[DATA RECORDS]
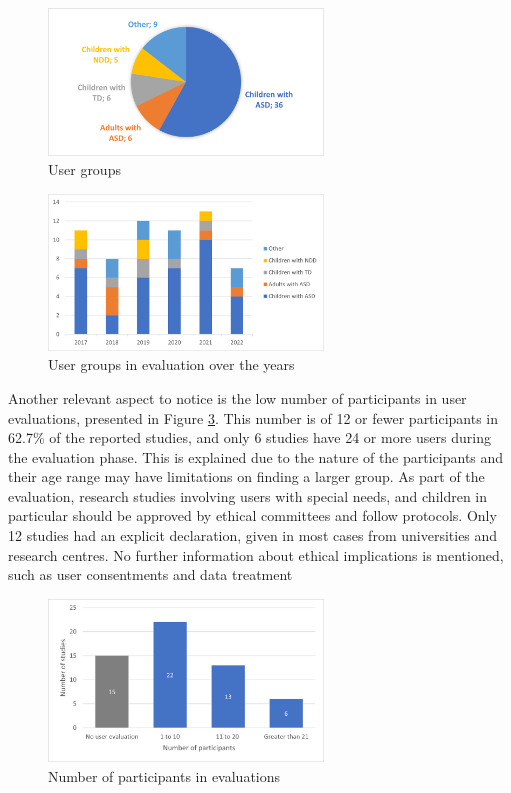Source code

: \documentclass[a4paper,fleqn]{cas-sc}
\begin{document}
\begin{figure}
	\includegraphics[width=0.65\textwidth]{fig2_user-group-general.png}
        \centering
	  \caption{User groups}
        \label{fig:user-groups-general}
\end{figure}

\begin{figure}
	\includegraphics[width=0.65\textwidth]{fig3_user-group-years.png}
        \centering
	  \caption{User groups in evaluation over the years}
        \label{fig:user-groups-years}
\end{figure}

Another relevant aspect to notice is the low number of participants in user evaluations, presented in Figure \ref{fig:user-count-eval}. This number is of 12 or fewer participants in 62.7\% of the reported studies, and only 6 studies have 24 or more users during the evaluation phase. This is explained due to the nature of the participants and their age range may have limitations on finding a larger group. 
As part of the evaluation, research studies involving users with special needs, and children in particular should be approved by ethical committees and follow protocols. Only 12 studies had an explicit declaration, given in most cases from universities and research centres. No further information about ethical implications is mentioned, such as user consentments and data treatment

\begin{figure}
	\includegraphics[width=0.65\textwidth]{fig4_user-number-eval.png}
        \centering
	  \caption{Number of participants in evaluations}\label{fig:user-count-eval}
\end{figure}
\end{document}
[/DATA RECORDS]
YOUR ASSIGNMENT: If a line of the records includes the string "studies", copy it out.

OUTPUT FOR THIS TASK:
Another relevant aspect to notice is the low number of participants in user evaluations, presented in Figure \ref{fig:user-count-eval}. This number is of 12 or fewer participants in 62.7\% of the reported studies, and only 6 studies have 24 or more users during the evaluation phase. This is explained due to the nature of the participants and their age range may have limitations on finding a larger group. 
As part of the evaluation, research studies involving users with special needs, and children in particular should be approved by ethical committees and follow protocols. Only 12 studies had an explicit declaration, given in most cases from universities and research centres. No further information about ethical implications is mentioned, such as user consentments and data treatment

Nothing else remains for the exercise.